This spring, Nadja Schmidt moved into a new, energy-efficient manufactured home at the West-Side Pines Cooperative in Bend. The move was a milestone for her—and for Energy Trust.
Energy Trust’s manufactured home replacement program—offered in partnership with Oregon Housing and Community Service and the nonprofit lender Craft3—provides guidance and cash incentives to help people with low or moderate incomes replace outdated, energy-inefficient manufactured homes with energy-saving models.
Older manufactured homes may be drafty and uncomfortable due to poor insulation, but costly repairs can exceed their value. They can also rack up energy bills up to 70% higher than site-built homes.

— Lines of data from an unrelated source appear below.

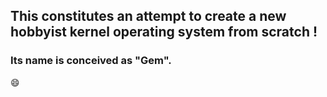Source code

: ## This constitutes an attempt to create a new hobbyist kernel operating system from scratch !


### Its name is conceived as "Gem".


:smile:	

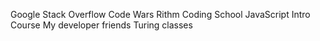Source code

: Google
Stack Overflow
Code Wars
Rithm Coding School JavaScript Intro Course
My developer friends
Turing classes
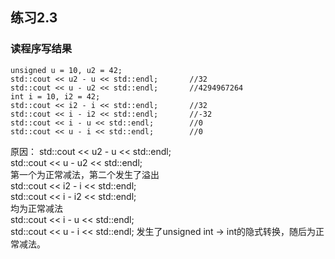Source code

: ## 练习2.3
### 读程序写结果
    unsigned u = 10, u2 = 42;               
	std::cout << u2 - u << std::endl;       //32
	std::cout << u - u2 << std::endl;       //4294967264
	int i = 10, i2 = 42;
	std::cout << i2 - i << std::endl;       //32
	std::cout << i - i2 << std::endl;       //-32
	std::cout << i - u << std::endl;        //0
	std::cout << u - i << std::endl;        //0

原因：
    std::cout << u2 - u << std::endl;       
	std::cout << u - u2 << std::endl;  
    第一个为正常减法，第二个发生了溢出  
    std::cout << i2 - i << std::endl;   
	std::cout << i - i2 << std::endl;   
    均为正常减法  
    std::cout << i - u << std::endl;      
	std::cout << u - i << std::endl;
    发生了unsigned int -> int的隐式转换，随后为正常减法。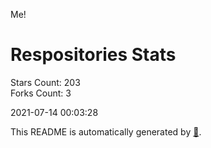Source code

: Me!

# Respositories Stats
Stars Count: 203  
Forks Count: 3

2021-07-14 00:03:28  

This README is automatically generated by [🐰](https://github.com/rnitta/rnitta).
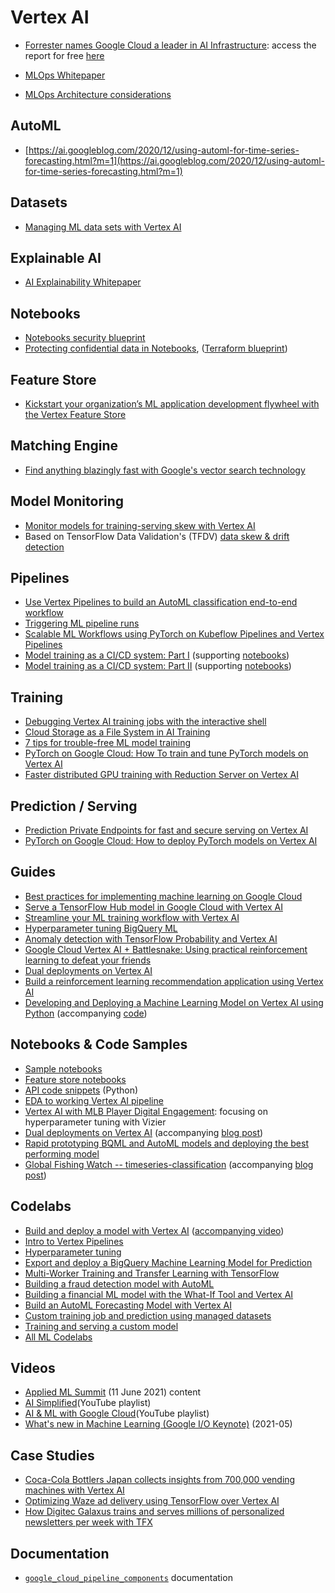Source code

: # Vertex AI

- [Forrester names Google Cloud a leader in AI Infrastructure](https://cloud.google.com/blog/products/ai-machine-learning/google-cloud-a-leader-in-the-forrester-wave-ai-infrastructure): access the report for free [here](https://reprints2.forrester.com/#/assets/2/157/RES176625/report)

- [MLOps Whitepaper](https://cloud.google.com/resources/mlops-whitepaper)
- [MLOps Architecture considerations](https://cloud.google.com/architecture/mlops-continuous-delivery-and-automation-pipelines-in-machine-learning)

## AutoML
- [https://ai.googleblog.com/2020/12/using-automl-for-time-series-forecasting.html?m=1](https://ai.googleblog.com/2020/12/using-automl-for-time-series-forecasting.html?m=1)

## Datasets
- [Managing ML data sets with Vertex AI](https://cloud.google.com/blog/products/ai-machine-learning/vertex-ai-how-to-create-and-manage-data-sets)

## Explainable AI
- [AI Explainability Whitepaper](https://storage.googleapis.com/cloud-ai-whitepapers/AI%20Explainability%20Whitepaper.pdf)

## Notebooks
- [Notebooks security blueprint](https://cloud.google.com/blog/products/ai-machine-learning/ai-platform-notebooks-security-blueprint)
- [Protecting confidential data in Notebooks](https://cloud.google.com/architecture/protecting-confidential-data-in-ai-platform-notebooks), ([Terraform blueprint](https://github.com/GoogleCloudPlatform/notebooks-blueprint-security))

## Feature Store
- [Kickstart your organization’s ML application development flywheel with the Vertex Feature Store](https://cloud.google.com/blog/topics/developers-practitioners/kickstart-your-organizations-ml-application-development-flywheel-vertex-feature-store)

## Matching Engine
- [Find anything blazingly fast with Google's vector search technology](https://cloud.google.com/blog/topics/developers-practitioners/find-anything-blazingly-fast-googles-vector-search-technology)

## Model Monitoring
- [Monitor models for training-serving skew with Vertex AI](https://cloud.google.com/blog/topics/developers-practitioners/monitor-models-training-serving-skew-vertex-ai)
- Based on TensorFlow Data Validation's (TFDV) [data skew & drift detection](https://www.tensorflow.org/tfx/data_validation/get_started#checking_data_skew_and_drift)

## Pipelines
- [Use Vertex Pipelines to build an AutoML classification end-to-end workflow](https://cloud.google.com/blog/topics/developers-practitioners/use-vertex-pipelines-build-automl-classification-end-end-workflow)
- [Triggering ML pipeline runs](https://cloud.google.com/blog/topics/developers-practitioners/lets-get-it-started-triggering-ml-pipeline-runs)
- [Scalable ML Workflows using PyTorch on Kubeflow Pipelines and Vertex Pipelines](https://cloud.google.com/blog/topics/developers-practitioners/scalable-ml-workflows-using-pytorch-kubeflow-pipelines-and-vertex-pipelines)
- [Model training as a CI/CD system: Part I](https://cloud.google.com/blog/topics/developers-practitioners/model-training-cicd-system-part-i) (supporting [notebooks](https://github.com/deep-diver/Model-Training-as-a-CI-CD-System))
- [Model training as a CI/CD system: Part II](https://cloud.google.com/blog/topics/developers-practitioners/model-training-cicd-system-part-ii) (supporting [notebooks](https://github.com/deep-diver/Model-Training-as-a-CI-CD-System))

## Training
- [Debugging Vertex AI training jobs with the interactive shell](https://cloud.google.com/blog/topics/developers-practitioners/debugging-vertex-ai-training-jobs-interactive-shell)
- [Cloud Storage as a File System in AI Training](https://cloud.google.com/blog/products/ai-machine-learning/cloud-storage-file-system-ai-training)
- [7 tips for trouble-free ML model training](https://cloud.google.com/blog/products/ai-machine-learning/7-tips-for-trouble-free-ml-model-training)
- [PyTorch on Google Cloud: How To train and tune PyTorch models on Vertex AI](https://cloud.google.com/blog/topics/developers-practitioners/pytorch-google-cloud-how-train-and-tune-pytorch-models-vertex-ai)
- [Faster distributed GPU training with Reduction Server on Vertex AI](https://cloud.google.com/blog/products/ai-machine-learning/faster-distributed-training-with-google-clouds-reduction-server)

## Prediction / Serving
- [Prediction Private Endpoints for fast and secure serving on Vertex AI](https://cloud.google.com/blog/products/ai-machine-learning/creating-a-private-endpoint-on-vertex-ai)
- [PyTorch on Google Cloud: How to deploy PyTorch models on Vertex AI](https://cloud.google.com/blog/topics/developers-practitioners/pytorch-google-cloud-how-deploy-pytorch-models-vertex-ai)

## Guides
- [Best practices for implementing machine learning on Google Cloud](https://cloud.google.com/architecture/ml-on-gcp-best-practices)
- [Serve a TensorFlow Hub model in Google Cloud with Vertex AI](https://cloud.google.com/blog/topics/developers-practitioners/serve-tensorflow-model-google-cloud-vertex-ai)
- [Streamline your ML training workflow with Vertex AI](https://cloud.google.com/blog/topics/developers-practitioners/streamline-your-ml-training-workflow-vertex-ai)
- [Hyperparameter tuning BigQuery ML](https://medium.com/google-cloud/hyperparameter-tuning-directly-within-bigquery-ml-a0affb0991ae)
- [Anomaly detection with TensorFlow Probability and Vertex AI](https://cloud.google.com/blog/topics/developers-practitioners/anomaly-detection-tensorflow-probability-and-vertex-ai)
- [Google Cloud Vertex AI + Battlesnake: Using practical reinforcement learning to defeat your friends](https://cloud.google.com/blog/topics/developers-practitioners/google-cloud-vertex-ai-battlesnake-using-practical-reinforcement-learning-defeat-your-friends)
- [Dual deployments on Vertex AI](https://cloud.google.com/blog/topics/developers-practitioners/dual-deployments-vertex-ai)
- [Build a reinforcement learning recommendation application using Vertex AI](https://cloud.google.com/blog/topics/developers-practitioners/build-reinforcement-learning-recommendation-application-using-vertex-ai)
- [Developing and Deploying a Machine Learning Model on Vertex AI using Python](https://towardsdatascience.com/developing-and-deploying-a-machine-learning-model-on-vertex-ai-using-python-865b535814f8) (accompanying [code](https://github.com/GoogleCloudPlatform/data-science-on-gcp/tree/edition2/09_vertexai))

## Notebooks & Code Samples
- [Sample notebooks](https://github.com/GoogleCloudPlatform/ai-platform-samples/tree/master/ai-platform-unified)
- [Feature store notebooks](https://github.com/GoogleCloudPlatform/ai-platform-samples/tree/master/ai-platform-unified/notebooks/official/feature_store)
- [API code snippets](https://github.com/googleapis/python-aiplatform/tree/master/samples/snippets) (Python)
- [EDA to working Vertex AI pipeline](https://github.com/jy2k/From-EDA-to-pipeline)
- [Vertex AI with MLB Player Digital Engagement](https://www.kaggle.com/ryanholbrook/vertex-ai-with-mlb-player-digital-engagement#Hyperparameter-Tuning-with-Vizier): focusing on hyperparameter tuning with Vizier
- [Dual deployments on Vertex AI](https://github.com/sayakpaul/Dual-Deployments-on-Vertex-AI) (accompanying [blog post](https://cloud.google.com/blog/topics/developers-practitioners/dual-deployments-vertex-ai))
- [Rapid prototyping BQML and AutoML models and deploying the best performing model](https://github.com/GoogleCloudPlatform/vertex-ai-samples/blob/master/notebooks/community/structured_data/rapid_prototyping_bqml_automl.ipynb)
- [Global Fishing Watch -- timeseries-classification](https://github.com/GoogleCloudPlatform/python-docs-samples/tree/master/people-and-planet-ai/timeseries-classification) (accompanying [blog post](https://cloud.google.com/blog/topics/developers-practitioners/people-and-planet-ai-how-build-time-series-model-classify-fishing-activities-sea))

## Codelabs
- [Build and deploy a model with Vertex AI](https://codelabs.developers.google.com/codelabs/vertex-ai-custom-models) ([accompanying video](https://www.youtube.com/watch?v=aB2OxnyfP0c))
- [Intro to Vertex Pipelines](https://codelabs.developers.google.com/vertex-pipelines-intro#0)
- [Hyperparameter tuning](https://codelabs.developers.google.com/vertex_hyperparameter_tuning#0)
- [Export and deploy a BigQuery Machine Learning Model for Prediction](https://codelabs.developers.google.com/codelabs/bqml-vertex-prediction#0)
- [Multi-Worker Training and Transfer Learning with TensorFlow](https://codelabs.developers.google.com/vertex_multiworker_training#0)
- [Building a fraud detection model with AutoML](https://codelabs.developers.google.com/vertex-automl-tabular#0)
- [Building a financial ML model with the What-If Tool and Vertex AI](https://codelabs.developers.google.com/vertex-xgb-wit#0)
- [Build an AutoML Forecasting Model with Vertex AI](https://codelabs.developers.google.com/codelabs/automl-forecasting-with-vertex-ai#0)
- [Custom training job and prediction using managed datasets](https://codelabs.developers.google.com/codelabs/vertex-ai-custom-code-training#0)
- [Training and serving a custom model](https://codelabs.developers.google.com/vertex_custom_training_prediction#0)
- [All ML Codelabs](https://codelabs.developers.google.com/?cat=machinelearning)

## Videos
- [Applied ML Summit](https://cloudonair.withgoogle.com/events/summit-ml-practitioners) (11 June 2021) content
- [AI Simplified](https://www.youtube.com/playlist?list=PLIivdWyY5sqJ1YuMdGjRwJ3fFYZ_vWQ62)(YouTube playlist)
- [AI & ML with Google Cloud](https://www.youtube.com/playlist?list=PLIivdWyY5sqJdmVMjLI8iCul14XkTRosn)(YouTube playlist)
- [What's new in Machine Learning (Google I/O Keynote)](https://www.youtube.com/watch?v=qKkjCQlS1g4) (2021-05)

## Case Studies
- [Coca-Cola Bottlers Japan collects insights from 700,000 vending machines with Vertex AI](https://cloud.google.com/blog/topics/developers-practitioners/coca-cola-bottlers-japan-collects-insights-700000-vending-machines-vertex-ai)
- [Optimizing Waze ad delivery using TensorFlow over Vertex AI](https://cloud.google.com/blog/products/ai-machine-learning/optimizing-waze-ad-delivery-with-google-clouds-vertex-ai)
- [How Digitec Galaxus trains and serves millions of personalized newsletters per week with TFX](https://blog.tensorflow.org/2021/08/how-digitec-galaxus-trains-and-serves-millions-of-personalized-newsletters-per-week-with-TFX.html)

## Documentation
- [`google_cloud_pipeline_components`](https://google-cloud-pipeline-components.readthedocs.io/en/google-cloud-pipeline-components-0.1.2/google_cloud_pipeline_components.aiplatform.html#module-google_cloud_pipeline_components.aiplatform) documentation
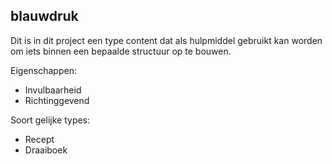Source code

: ## blauwdruk
Dit is in dit project een type content dat als hulpmiddel gebruikt kan worden om iets binnen een bepaalde structuur op te bouwen. 

Eigenschappen:
* Invulbaarheid
* Richtinggevend

Soort gelijke types:
* Recept
* Draaiboek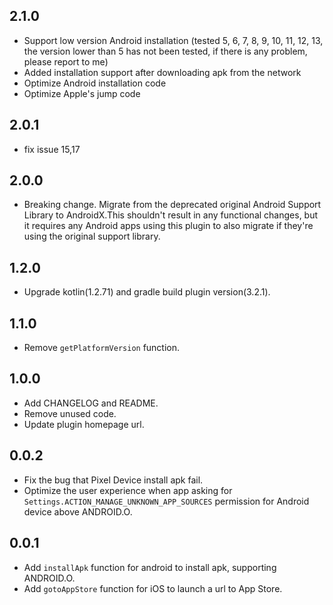## 2.1.0

* Support low version Android installation (tested 5, 6, 7, 8, 9, 10, 11, 12, 13, the version lower than 5 has not been tested, if there is any problem, please report to me)
* Added installation support after downloading apk from the network
* Optimize Android installation code
* Optimize Apple's jump code

## 2.0.1

* fix issue 15,17

## 2.0.0

* Breaking change. Migrate from the deprecated original Android Support Library to AndroidX.This shouldn't result in any functional changes, but it requires any Android apps using this plugin to also migrate if they're using the original support library.

## 1.2.0

* Upgrade kotlin(1.2.71) and gradle build plugin version(3.2.1).

## 1.1.0

* Remove `getPlatformVersion` function.

## 1.0.0

* Add CHANGELOG and README.
* Remove unused code.
* Update plugin homepage url.

## 0.0.2

* Fix the bug that Pixel Device install apk fail.
* Optimize the user experience when app asking for `Settings.ACTION_MANAGE_UNKNOWN_APP_SOURCES` permission for Android device above ANDROID.O.

## 0.0.1

* Add `installApk` function for android to install apk, supporting ANDROID.O.
* Add `gotoAppStore` function for iOS to launch a url to App Store.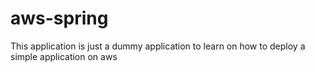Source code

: # aws-spring
This application is just a dummy application to learn on how to deploy a simple application on aws
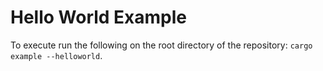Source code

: # Hello World Example

To execute run the following on the root directory of the repository: `cargo example --helloworld`.
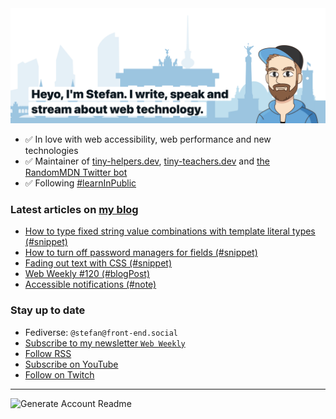 <img alt="Heyo, I'm Stefan. I write and speak about web technology." src="https://raw.githubusercontent.com/stefanjudis/stefanjudis/main/screenshot.png">

- ✅ In love with web accessibility, web performance and new technologies
- ✅ Maintainer of [tiny-helpers.dev](https://tiny-helpers.dev), [tiny-teachers.dev](https://tiny-teachers.dev/) and [the RandomMDN Twitter bot](https://twitter.com/randomMDN)
- ✅ Following [#learnInPublic](https://www.stefanjudis.com/today-i-learned/)
### Latest articles on [my blog](https://www.stefanjudis.com)

<!-- BLOG-POST-LIST:START -->
- [How to type fixed string value combinations with template literal types &lpar;#snippet&rpar;](https://www.stefanjudis.com/snippets/template-literal-types/)
- [How to turn off password managers for fields &lpar;#snippet&rpar;](https://www.stefanjudis.com/snippets/turn-off-password-managers/)
- [Fading out text with CSS &lpar;#snippet&rpar;](https://www.stefanjudis.com/snippets/fading-out-text-with-css/)
- [Web Weekly #120 &lpar;#blogPost&rpar;](https://www.stefanjudis.com/blog/web-weekly-120/)
- [Accessible notifications &lpar;#note&rpar;](https://www.stefanjudis.com/notes/accessible-notifications/)
<!-- BLOG-POST-LIST:END -->

### Stay up to date

- Fediverse: `@stefan@front-end.social`
- [Subscribe to my newsletter `Web Weekly`](https://webweekly.email/)
- [Follow RSS](https://www.stefanjudis.com/feeds/)
- [Subscribe on YouTube](https://youtube.com/c/stefanjudis)
- [Follow on Twitch](https://www.twitch.tv/stefanjudis)

---

![Generate Account Readme](https://github.com/stefanjudis/stefanjudis/workflows/Generate%20Account%20Readme/badge.svg)
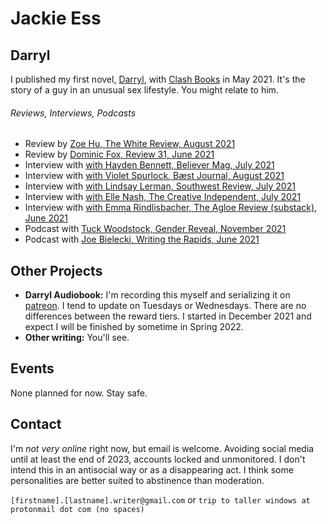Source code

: # Jackie Ess


## Darryl
I published my first novel, [Darryl](https://bookshop.org/books/darryl/9781944866846), with [Clash Books](https://www.clashbooks.com/) in May 2021. It's the story of a guy in an unusual sex lifestyle. You might relate to him.

###### Reviews, Interviews, Podcasts
- Review by [Zoe Hu, The White Review, August 2021](https://www.thewhitereview.org/reviews/an-ecstasy-of-shame/)
- Review by [Dominic Fox, Review 31, June 2021](http://review31.co.uk/article/view/777/a-pair-of-ragged-claws) 
- Interview with [with Hayden Bennett, Believer Mag, July 2021](https://believermag.com/logger/an-interview-with-jackie-ess/)
- Interview with [with Violet Spurlock, Bæst Journal, August 2021](https://www.baestjournal.com/violet-spurlock-jackie-ess)
- Interview with [with Lindsay Lerman, Southwest Review, July 2021](http://southwestreview.com/one-has-to-take-care-in-handling-fire-a-conversation-with-jackie-ess/)
- Interview with [with Elle Nash, The Creative Independent, July 2021](https://thecreativeindependent.com/people/writer-jackie-ess-on-making-work-that-doesnt-fit-neatly-into-categories/)
- Interview with [with Emma Rindlisbacher, The Agloe Review (substack), June 2021](https://agloereview.substack.com/p/jackie-ess)
- Podcast with [Tuck Woodstock, Gender Reveal, November 2021](https://gender.libsyn.com/episode-104-jackie-ess)
- Podcast with [Joe Bielecki, Writing the Rapids, June 2021](http://www.noisemakerjoe.com/wtr/2021/6/30/getting-darryled-with-jackie-ess)

## Other Projects
- **Darryl Audiobook:** I'm recording this myself and serializing it on [patreon](https://www.patreon.com/jackie_ess). I tend to update on Tuesdays or Wednesdays. There are no differences between the reward tiers. I started in December 2021 and expect I will be finished by sometime in Spring 2022.
- **Other writing:** You'll see.

## Events
None planned for now. Stay safe.

## Contact
I'm *not very online* right now, but email is welcome. Avoiding social media until at least the end of 2023, accounts locked and unmonitored. I don't intend this in an antisocial way or as a disappearing act. I think some personalities are better suited to abstinence than moderation.

`[firstname].[lastname].writer@gmail.com` or `trip to taller windows at protonmail dot com (no spaces)`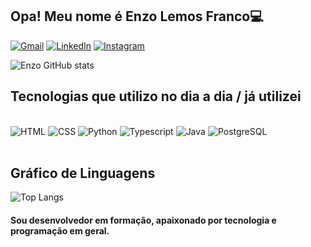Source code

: ## Opa! Meu nome é Enzo Lemos Franco💻
[![Gmail](https://img.shields.io/badge/Gmail-D14836?style=for-the-badge&logo=gmail&logoColor=white)](mailto:fenzolemosfranco@gmail.com)
[![LinkedIn](https://img.shields.io/badge/LinkedIn-0077B5?style=for-the-badge&logo=linkedin&logoColor=white)](https://www.linkedin.com/in/enzo-lemos-franco-002651293/)
[![Instagram](https://img.shields.io/badge/Instagram-E4405F?style=for-the-badge&logo=instagram&logoColor=white)](https://www.instagram.com/enzo_thoughs/)

![Enzo GitHub stats](https://github-readme-stats.vercel.app/api?username=EnzoLFranco&show_icons=true&theme=radical&hide=stars,contribs)

## Tecnologias que utilizo no dia a dia / já utilizei

<div style="display: inline_block"><br/>
<img alingn="center" alt="HTML" src="https://img.shields.io/badge/HTML5-E34F26?style=for-the-badge&logo=html5&logoColor=white"/>
<img alingn="center" alt="CSS" src="https://img.shields.io/badge/CSS3-1572B6?style=for-the-badge&logo=css3&logoColor=white"/>
<img alingn="center" alt="Python" src="https://img.shields.io/badge/Python-14354C?style=for-the-badge&logo=python&logoColor=white"/>
 <img alingn="center" alt="Typescript" src="https://img.shields.io/badge/TypeScript-007ACC?style=for-the-badge&logo=typescript&logoColor=white"/>
 <img alingn="center" alt="Java" src="https://img.shields.io/badge/Java-ED8B00?style=for-the-badge&logo=openjdk&logoColor=white"/>
 <img alingn="center" alt="PostgreSQL" src="https://img.shields.io/badge/PostgreSQL-316192?style=for-the-badge&logo=postgresql&logoColor=white"/>
</div><br/>

## Gráfico de Linguagens

![Top Langs](https://github-readme-stats.vercel.app/api/top-langs/?username=EnzoLFranco&layout=compact) <br/>

#### Sou desenvolvedor em formação, apaixonado por tecnologia e programação em geral.

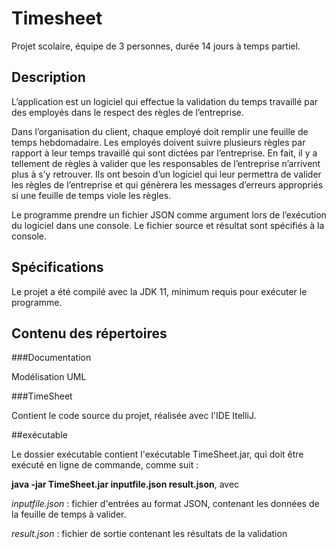 Timesheet
=========

Projet scolaire, équipe de 3 personnes, durée 14 jours à temps partiel.

Description
-----------

L’application est un logiciel qui effectue la validation du temps travaillé par des employés dans le
respect des règles de l’entreprise.

Dans l’organisation du client, chaque employé doit remplir une feuille de temps hebdomadaire. Les employés doivent
suivre plusieurs règles par rapport à leur temps travaillé qui sont dictées par l’entreprise. En fait, il y a tellement
de règles à valider que les responsables de l’entreprise n’arrivent plus à s’y retrouver. Ils ont besoin d’un logiciel qui
leur permettra de valider les règles de l’entreprise et qui génèrera les messages d’erreurs appropriés si une feuille de
temps viole les règles.

Le programme prendre un fichier JSON comme argument lors de l’exécution du logiciel dans une console. Le fichier source 
et résultat sont spécifiés à la console.

Spécifications
--------------

Le projet a été compilé avec la JDK 11, minimum requis pour exécuter le programme.

Contenu des répertoires
-----------------------

###Documentation

Modélisation UML

###TimeSheet 

Contient le code source du projet, réalisée avec l'IDE ItelliJ.

##exécutable

Le dossier exécutable contient l'exécutable TimeSheet.jar, qui doit être exécuté en ligne de commande, comme suit : 

__java -jar TimeSheet.jar inputfile.json result.json__, avec

_inputfile.json_ : fichier d'entrées au format JSON, contenant les données de la feuille de temps à valider.

_result.json_ : fichier de sortie contenant les résultats de la validation



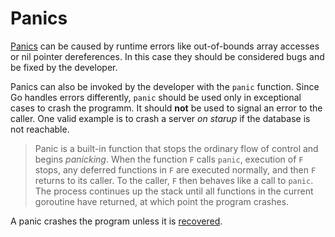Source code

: # Panics

[Panics](https://blog.golang.org/defer-panic-and-recover) can be caused by runtime errors like out-of-bounds array accesses or nil pointer dereferences.
In this case they should be considered bugs and be fixed by the developer.

Panics can also be invoked by the developer with the `panic` function. Since Go handles errors differently, `panic` should
be used only in exceptional cases to crash the programm. It should **not** be used to signal an error to the caller.
One valid example is to crash a server _on starup_ if the database is not reachable.

> Panic is a built-in function that stops the ordinary flow of control and begins _panicking_.
> When the function `F` calls `panic`, execution of `F` stops, any deferred functions in `F` are executed normally, and then `F` returns to its caller.
> To the caller, `F` then behaves like a call to `panic`.
> The process continues up the stack until all functions in the current goroutine have returned, at which point the program crashes.

A panic crashes the program unless it is [recovered](https://blog.golang.org/defer-panic-and-recover).
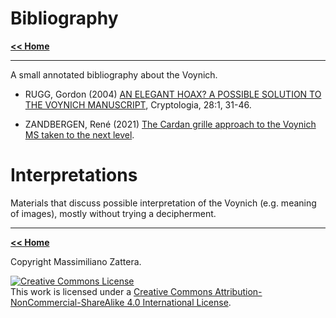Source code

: # Bibliography

[**<< Home**](./index.md)

---


A small annotated bibliography about the Voynich.

* RUGG, Gordon (2004) [AN ELEGANT HOAX? A POSSIBLE SOLUTION TO THE VOYNICH MANUSCRIPT](http://dx.doi.org/10.1080/0161-110491892755), Cryptologia, 28:1, 31-46.

* ZANDBERGEN, René (2021) [The Cardan grille approach to the Voynich MS taken to the next level](https://arxiv.org/abs/2104.12548).

# Interpretations

Materials that discuss possible interpretation of the Voynich (e.g. meaning of images), mostly without trying a decipherment.



	
---

[**<< Home**](./index.md)

Copyright Massimiliano Zattera.

<a rel="license" href="http://creativecommons.org/licenses/by-nc-sa/4.0/"><img alt="Creative Commons License" style="border-width:0" src="https://i.creativecommons.org/l/by-nc-sa/4.0/88x31.png" /></a><br />This work is licensed under a <a rel="license" href="http://creativecommons.org/licenses/by-nc-sa/4.0/">Creative Commons Attribution-NonCommercial-ShareAlike 4.0 International License</a>.
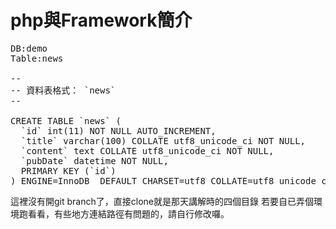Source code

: php與Framework簡介
==================

<pre>
DB:demo
Table:news

--
-- 資料表格式： `news`
--

CREATE TABLE `news` (
  `id` int(11) NOT NULL AUTO_INCREMENT,
  `title` varchar(100) COLLATE utf8_unicode_ci NOT NULL,
  `content` text COLLATE utf8_unicode_ci NOT NULL,
  `pubDate` datetime NOT NULL,
  PRIMARY KEY (`id`)
) ENGINE=InnoDB  DEFAULT CHARSET=utf8 COLLATE=utf8_unicode_ci AUTO_INCREMENT=1 ;
</pre>


這裡沒有開git branch了，直接clone就是那天講解時的四個目錄
若要自已弄個環境跑看看，有些地方連結路徑有問題的，請自行修改囉。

On the other hand, new manufactured homes reduce energy costs, are more comfortable and offer a healthier living environment.
Schmidt’s home is the first owner-occupied project in a manufactured housing park to participate in Energy Trust’s home replacement program—meaning that she owns the home she lives in, rather than leasing it from the owner of a manufactured home park. Her project is emblematic of future needs as thousands of Oregon residents who own outdate, inefficient manufactured homes.
Schmidt first became interested in buying a new manufactured home back in 2019 after attending a presentation by Craft3, which makes loans to people who don’t fit the typical lending profile and may miss out on the wealth-building opportunities of homeownership.
She was intrigued but hesitant.
“I had just paid off my student loan and was not really wanting to take on another debt,” she said. “Also, I just hate moving.”
Schmidt contacted Craft3 a year later to learn more about the process and decided to proceed. Energy Trust, OHCS and Craft3 collaborated to create an affordable financing opportunity for Schmidt.
Schmidt was a good candidate for Craft3’s Manufactured Home Replacement Loan since she was supporting herself with two seasonal jobs: working for the forest service in the summer and fall and teaching snowboarding in the winter.
Seasonal workers may not qualify for traditional loans, but Craft3 looks at loans differently.
“We view people through an equity lens when we underwrite loans,” said Tawny Reader, Craft3 consumer product manager. “We are committed to providing people with opportunities to create financial stability and create wealth.”
OHCS helped finance Schmidt’s new home by providing gap funding in the form of a forgivable loan.
“Since this was a new program, we came up with creative ways to finance this project,” said Chelsea Catto, a manufactured housing senior program analyst at OHCS. “To make this work for Nadja, all the partners brainstormed and shared resources. It was very gratifying to see it come together.”
Schmidt knew investing in a new manufactured home would be life changing. Her old home was in bad shape—cold in the winters and in need of many repairs—but she loved her neighborhood because her mother also lives at the West-Side Pines and her grandmother lives nearby.
Schmidt purchased her new home from Clayton Homes in Albany, Oregon, a design/build company that specializes in sustainable and affordable homes. Models like Schmidt’s have energy-efficient thermostats, appliances and windows and use high quality insulation in the walls, floor and ceiling.
“I knew my quality of life would go way up when I made this decision,” Schmidt said. “A new, warm and energy-efficient place to live just sounded awesome.”